Texas’s acting secretary of state, David Whitley (R), resigned Monday just months after leading the botched voter purge of nearly 100,000 suspected noncitizens that erroneously also targeted U.S. citizens, efforts that drew rebukes from a federal judge and numerous voter rights groups.
Whitley’s departure came as the Texas Senate failed to confirm him to the position by a two-thirds majority on the last day of the legislative session. He submitted his resignation letter to Texas Gov. Greg Abbott (R) “effective immediately” just before the final gavel, as reported by the Austin American-Statesman. Abbott accepted his resignation shortly afterward, praising his “moral character and integrity.”
Whitley, a gubernatorial appointee and former aide to Abbott, spent less than six months overseeing Texas elections. He will leave office best known for the disastrous elections-integrity operation that wrongly identified thousands of naturalized citizens as suspected noncitizens illegally registered to vote.

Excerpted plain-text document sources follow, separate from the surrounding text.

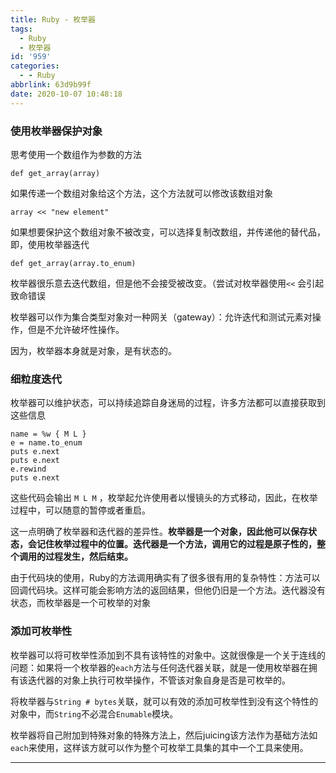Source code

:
 ```yaml
---
title: Ruby - 枚举器
tags:
  - Ruby
  - 枚举器
id: '959'
categories:
  - - Ruby
abbrlink: 63d9b99f
date: 2020-10-07 10:48:18
---
```


### 使用枚举器保护对象

思考使用一个数组作为参数的方法

```
def get_array(array)
```

如果传递一个数组对象给这个方法，这个方法就可以修改该数组对象

```
array << "new element"
```

如果想要保护这个数组对象不被改变，可以选择复制改数组，并传递他的替代品，即，使用枚举器迭代

```
def get_array(array.to_enum)
```

枚举器很乐意去迭代数组，但是他不会接受被改变。（尝试对枚举器使用`<<` 会引起致命错误

枚举器可以作为集合类型对象对一种网关（gateway）：允许迭代和测试元素对操作，但是不允许破坏性操作。

因为，枚举器本身就是对象，是有状态的。

### 细粒度迭代

枚举器可以维护状态，可以持续追踪自身迷局的过程，许多方法都可以直接获取到这些信息

```
name = %w { M L }
e = name.to_enum
puts e.next
puts e.next 
e.rewind
puts e.next
```

这些代码会输出 `M L M` ，枚举起允许使用者以慢镜头的方式移动，因此，在枚举过程中，可以随意的暂停或者重启。

这一点明确了枚举器和迭代器的差异性。**枚举器是一个对象，因此他可以保存状态，会记住枚举过程中的位置。迭代器是一个方法，调用它的过程是原子性的，整个调用的过程发生，然后结束。**

由于代码块的使用，Ruby的方法调用确实有了很多很有用的复杂特性：方法可以回调代码块。这样可能会影响方法的返回结果，但他仍旧是一个方法。迭代器没有状态，而枚举器是一个可枚举的对象

### 添加可枚举性

枚举器可以将可枚举性添加到不具有该特性的对象中。这就很像是一个关于连线的问题：如果将一个枚举器的`each`方法与任何迭代器关联，就是一使用枚举器在拥有该迭代器的对象上执行可枚举操作，不管该对象自身是否是可枚举的。

将枚举器与`String # bytes`关联，就可以有效的添加可枚举性到没有这个特性的对象中，而`String`不必混合`Enumable`模块。

枚举器将自己附加到特殊对象的特殊方法上，然后juicing该方法作为基础方法如`each`来使用，这样该方就可以作为整个可枚举工具集的其中一个工具来使用。

* * *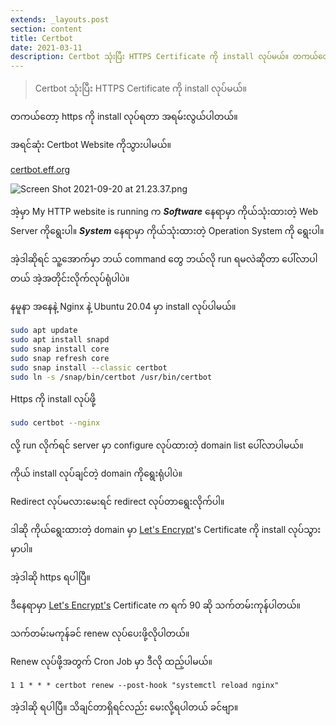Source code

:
 ```yaml
---
extends: _layouts.post
section: content
title: Certbot
date: 2021-03-11
description: Certbot သုံးပြီး HTTPS Certificate ကို install လုပ်မယ်။ တကယ်တော့ https ကို install လုပ်ရတာ အရမ်းလွယ်ပါတယ်။
---
```


> Certbot သုံးပြီး HTTPS Certificate ကို install လုပ်မယ်။

တကယ်တော့ https ကို install လုပ်ရတာ အရမ်းလွယ်ပါတယ်။

အရင်ဆုံး Certbot Website ကိုသွားပါမယ်။

[certbot.eff.org](https://certbot.eff.org/)

![Screen Shot 2021-09-20 at 21.23.37.png](https://cdn.hashnode.com/res/hashnode/image/upload/v1632149639971/QAQJJwUuO.png)


အဲ့မှာ My HTTP website is running က _**Software**_ နေရာမှာ ကိုယ်သုံးထားတဲ့ Web Server ကိုရွေးပါ။ _**System**_ နေရာမှာ ကိုယ်သုံးထားတဲ့ Operation System ကို ရွေးပါ။

အဲ့ဒါဆိုရင် သူ့အောက်မှာ ဘယ် command တွေ ဘယ်လို run ရမလဲဆိုတာ ပေါ်လာပါတယ် အဲ့အတိုင်းလိုက်လုပ်ရုံပါပဲ။

နမူနာ အနေနဲ့ Nginx နဲ့ Ubuntu 20.04 မှာ install လုပ်ပါမယ်။

```bash
sudo apt update
sudo apt install snapd
sudo snap install core
sudo snap refresh core
sudo snap install --classic certbot
sudo ln -s /snap/bin/certbot /usr/bin/certbot
```

Https ကို install လုပ်ဖို့

```bash
sudo certbot --nginx
```

လို့ run လိုက်ရင် server မှာ configure လုပ်ထားတဲ့ domain list ပေါ်လာပါမယ်။

ကိုယ် install လုပ်ချင်တဲ့ domain ကိုရွေးရုံပါပဲ။

Redirect လုပ်မလားမေးရင် redirect လုပ်တာရွေးလိုက်ပါ။

ဒါဆို ကိုယ်ရွေးထားတဲ့ domain မှာ [Let's Encrypt](https://letsencrypt.org/)'s Certificate ကို install လုပ်သွားမှာပါ။

အဲ့ဒါဆို https ရပါပြီ။

ဒီနေရာမှာ [Let's Encrypt's](https://letsencrypt.org/) Certificate က ရက် 90 ဆို သက်တမ်းကုန်ပါတယ်။

သက်တမ်းမကုန်ခင် renew လုပ်ပေးဖို့လိုပါတယ်။

Renew လုပ်ဖို့အတွက် Cron Job မှာ ဒီလို ထည့်ပါမယ်။

```
1 1 * * * certbot renew --post-hook "systemctl reload nginx"
```

အဲ့ဒါဆို ရပါပြီ။ သိချင်တာရှိရင်လည်း မေးလို့ရပါတယ် ခင်ဗျာ။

He revealed the investigation in January, causing unsupported fears of rampant voter fraud while emboldening Republican politicians who had made similar voter fraud claims — including President Trump. Whitley’s office had claimed that, of 95,000 suspected noncitizens, 58,000 had voted in at least one Texas election over the last 18 years. Letters sent to all those suspected noncitizens threatened to disenfranchise them unless they proved their citizenship within 30 days.
The numbers on this, “A federal judge ordered Whitley to stop his voter purge of noncitizens after it turned out only about 80 on his original list had actually been ineligible to vote.”
I am sure that Greg Abbot will find someone even worse.